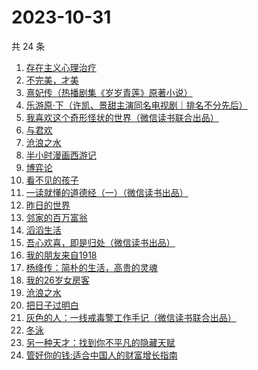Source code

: # 2023-10-31

共 24 条

<!-- BEGIN WEREAD -->
<!-- 最后更新时间 2023-10-31 09:41:42 +0800 -->
1. [存在主义心理治疗](https://weread.qq.com/web/bookDetail/538320a0813ab83e4g01836b)
1. [不完美，才美](https://weread.qq.com/web/bookDetail/0f8327a05ccfbd0f8552c12)
1. [熹妃传（热播剧集《岁岁青莲》原著小说）](https://weread.qq.com/web/bookDetail/a7d326d0813ab8409g01957a)
1. [乐游原·下（许凯、景甜主演同名电视剧｜排名不分先后）](https://weread.qq.com/web/bookDetail/cc4328b0813ab840eg019bc6)
1. [我喜欢这个奇形怪状的世界（微信读书联合出品）](https://weread.qq.com/web/bookDetail/17532b00813ab8416g014dc0)
1. [与君欢](https://weread.qq.com/web/bookDetail/18c32a40813ab83dag018fcb)
1. [沧浪之水](https://weread.qq.com/web/bookDetail/7c632ef05a49197c62b53f0)
1. [半小时漫画西游记](https://weread.qq.com/web/bookDetail/83132c80813ab83e8g012bdb)
1. [博弈论](https://weread.qq.com/web/bookDetail/86a32490718ea51d86a0045)
1. [看不见的孩子](https://weread.qq.com/web/bookDetail/032320f0813ab7c77g0140d1)
1. [一读就懂的道德经（一）（微信读书出品）](https://weread.qq.com/web/bookDetail/19d32440813ab83d8g0152c9)
1. [昨日的世界](https://weread.qq.com/web/bookDetail/80a324f0716b1a6480af682)
1. [邻家的百万富翁](https://weread.qq.com/web/bookDetail/26532c00813ab83dbg0183ba)
1. [滔滔生活](https://weread.qq.com/web/bookDetail/47632e40813ab774cg010258)
1. [吾心欢喜，即是归处（微信读书出品）](https://weread.qq.com/web/bookDetail/cad32210813ab83e5g016fb8)
1. [我的朋友来自1918](https://weread.qq.com/web/bookDetail/2e132250813ab7d6dg015d53)
1. [杨绛传：简朴的生活，高贵的灵魂](https://weread.qq.com/web/bookDetail/cb032d80720559e8cb04fd3)
1. [我的26岁女房客](https://weread.qq.com/web/bookDetail/6dc32200813ab7ed4g01138b)
1. [沧浪之水](https://weread.qq.com/web/bookDetail/04a32a507266029704ad531)
1. [把日子过明白](https://weread.qq.com/web/bookDetail/a2732a40813ab7bb3g0112e7)
1. [灰色的人：一线戒毒警工作手记（微信读书联合出品）](https://weread.qq.com/web/bookDetail/36d32230813ab83d1g011af2)
1. [冬泳](https://weread.qq.com/web/bookDetail/09f322c0813ab83bdg012b36)
1. [另一种天才：找到你不平凡的隐藏天赋](https://weread.qq.com/web/bookDetail/2c632c80813ab83aeg010372)
1. [管好你的钱:适合中国人的财富增长指南](https://weread.qq.com/web/bookDetail/94732180813ab8229g0141af)
<!-- END WEREAD -->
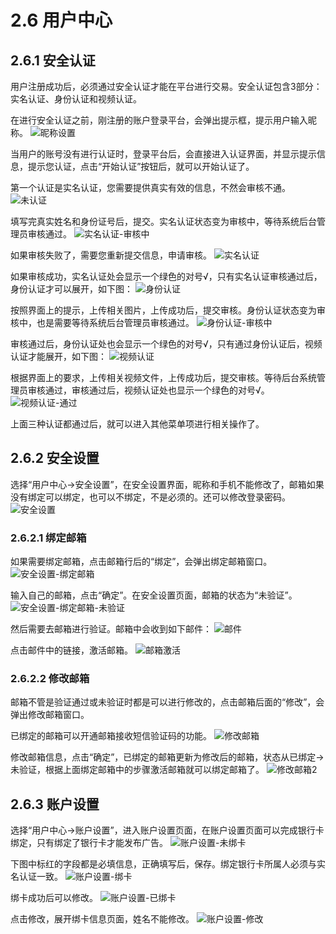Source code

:# 2.6 用户中心
## 2.6.1 安全认证
用户注册成功后，必须通过安全认证才能在平台进行交易。安全认证包含3部分：实名认证、身份认证和视频认证。

在进行安全认证之前，刚注册的账户登录平台，会弹出提示框，提示用户输入昵称。
![昵称设置](/images/70.png)

当用户的账号没有进行认证时，登录平台后，会直接进入认证界面，并显示提示信息，提示您认证，点击“开始认证”按钮后，就可以开始认证了。

第一个认证是实名认证，您需要提供真实有效的信息，不然会审核不通。
![未认证](/images/55.png)

填写完真实姓名和身份证号后，提交。实名认证状态变为审核中，等待系统后台管理员审核通过。
![实名认证-审核中](/images/62.png)


如果审核失败了，需要您重新提交信息，申请审核。
![实名认证](/images/56.png)

如果审核成功，实名认证处会显示一个绿色的对号√，只有实名认证审核通过后，身份认证才可以展开，如下图：
![身份认证](/images/57.png)

按照界面上的提示，上传相关图片，上传成功后，提交审核。身份认证状态变为审核中，也是需要等待系统后台管理员审核通过。
![身份认证-审核中](/images/58.png)

审核通过后，身份认证处也会显示一个绿色的对号√，只有通过身份认证后，视频认证才能展开，如下图：
![视频认证](/images/60.png)

根据界面上的要求，上传相关视频文件，上传成功后，提交审核。等待后台系统管理员审核通过，审核通过后，视频认证处也显示一个绿色的对号√。
![视频认证-通过](/images/61.png)

上面三种认证都通过后，就可以进入其他菜单项进行相关操作了。

## 2.6.2 安全设置
选择“用户中心->安全设置”，在安全设置界面，昵称和手机不能修改了，邮箱如果没有绑定可以绑定，也可以不绑定，不是必须的。还可以修改登录密码。
![安全设置](/images/63.png)

### 2.6.2.1 绑定邮箱
如果需要绑定邮箱，点击邮箱行后的“绑定”，会弹出绑定邮箱窗口。
![安全设置-绑定邮箱](/images/68.png)

输入自己的邮箱，点击“确定”。在安全设置页面，邮箱的状态为“未验证”。
![安全设置-绑定邮箱-未验证](/images/69.png)

然后需要去邮箱进行验证。邮箱中会收到如下邮件：
![邮件](/images/72.png)

点击邮件中的链接，激活邮箱。
![邮箱激活](/images/71.png)

### 2.6.2.2 修改邮箱
邮箱不管是验证通过或未验证时都是可以进行修改的，点击邮箱后面的“修改”，会弹出修改邮箱窗口。

已绑定的邮箱可以开通邮箱接收短信验证码的功能。
![修改邮箱](/images/73.png)

修改邮箱信息，点击“确定”，已绑定的邮箱更新为修改后的邮箱，状态从已绑定->未验证，根据上面绑定邮箱中的步骤激活邮箱就可以绑定邮箱了。
![修改邮箱2](/images/74.png)

## 2.6.3 账户设置
选择“用户中心->账户设置”，进入账户设置页面，在账户设置页面可以完成银行卡绑定，只有绑定了银行卡才能发布广告。
![账户设置-未绑卡](/images/64.png)

下图中标红的字段都是必填信息，正确填写后，保存。绑定银行卡所属人必须与实名认证一致。
![账户设置-绑卡](/images/65.png)

绑卡成功后可以修改。
![账户设置-已绑卡](/images/66.png)

点击修改，展开绑卡信息页面，姓名不能修改。
![账户设置-修改](/images/67.png)



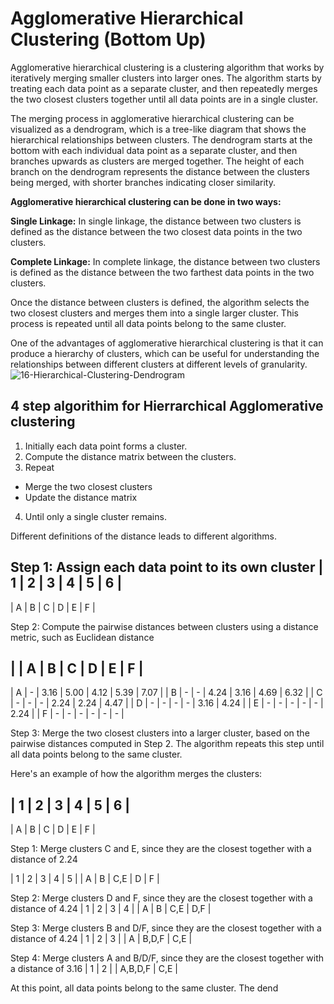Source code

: # Agglomerative Hierarchical Clustering (Bottom Up)
Agglomerative hierarchical clustering is a clustering algorithm that works by iteratively merging smaller clusters into larger ones. The algorithm starts by treating
each data point as a separate cluster, and then repeatedly merges the two closest clusters together until all data points are in a single cluster.

The merging process in agglomerative hierarchical clustering can be visualized as a dendrogram, which is a tree-like diagram that shows the hierarchical relationships 
between clusters. The dendrogram starts at the bottom with each individual data point as a separate cluster, and then branches upwards as clusters are merged together. 
The height of each branch on the dendrogram represents the distance between the clusters being merged, with shorter branches indicating closer similarity.

**Agglomerative hierarchical clustering can be done in two ways:**

**Single Linkage:** In single linkage, the distance between two clusters is defined as the distance between the two closest data points in the two clusters.

**Complete Linkage:** In complete linkage, the distance between two clusters is defined as the distance between the two farthest data points in the two clusters.

Once the distance between clusters is defined, the algorithm selects the two closest clusters and merges them into a single larger cluster. This process is repeated
until all data points belong to the same cluster.

One of the advantages of agglomerative hierarchical clustering is that it can produce a hierarchy of clusters, which can be useful for understanding the relationships 
between different clusters at different levels of granularity. 
![16-Hierarchical-Clustering-Dendrogram](https://user-images.githubusercontent.com/128781536/236629241-8b9f0b18-94b5-4d42-9643-f479e8f00692.png)

## 4 step algorithim for Hierrarchical Agglomerative clustering

1) Initially each data point forms a cluster.
2) Compute the distance matrix between the clusters.
3) Repeat
- Merge the two closest clusters
- Update the distance matrix
4) Until only a single cluster remains.

Different definitions of the distance leads to different algorithms.


Step 1: Assign each data point to its own cluster
|   1   |   2   |   3   |   4   |   5   |   6   |
--------------------------------------------------
|   A   |   B   |   C   |   D   |   E   |   F   |

Step 2: Compute the pairwise distances between clusters using a distance metric, such as Euclidean distance

|       |   A   |   B   |   C   |   D   |   E   |   F   |
-----------------------------------------------------------
|   A   |   -   | 3.16 | 5.00 | 4.12 | 5.39 | 7.07 |
|   B   |   -   |   -   | 4.24 | 3.16 | 4.69 | 6.32 |
|   C   |   -   |   -   |   -   | 2.24 | 2.24 | 4.47 |
|   D   |   -   |   -   |   -   |   -   | 3.16 | 4.24 |
|   E   |   -   |   -   |   -   |   -   |   -   | 2.24 |
|   F   |   -   |   -   |   -   |   -   |   -   |   -   |

Step 3: Merge the two closest clusters into a larger cluster, based on the pairwise distances computed in Step 2. The algorithm repeats this step until all data points belong to the same cluster.

Here's an example of how the algorithm merges the clusters:

|   1   |   2   |   3   |   4   |   5   |   6   |
--------------------------------------------------
|   A   |   B   |   C   |   D   |   E   |   F   |

Step 1: Merge clusters C and E, since they are the closest together with a distance of 2.24


| 1 | 2 | 3 | 4 | 5 |
| A | B | C,E | D | F |

Step 2: Merge clusters D and F, since they are the closest together with a distance of 4.24
| 1 | 2 | 3 | 4 |
| A | B | C,E | D,F |



Step 3: Merge clusters B and D/F, since they are the closest together with a distance of 4.24
| 1 | 2 | 3 |
| A | B,D,F | C,E |



Step 4: Merge clusters A and B/D/F, since they are the closest together with a distance of 3.16
| 1 | 2 |
| A,B,D,F | C,E |



At this point, all data points belong to the same cluster. The dend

▸ Requirement
Lines of the listing above that include the string "Linkage" should each be copied.

▸ Answer box
**Single Linkage:** In single linkage, the distance between two clusters is defined as the distance between the two closest data points in the two clusters.
**Complete Linkage:** In complete linkage, the distance between two clusters is defined as the distance between the two farthest data points in the two clusters.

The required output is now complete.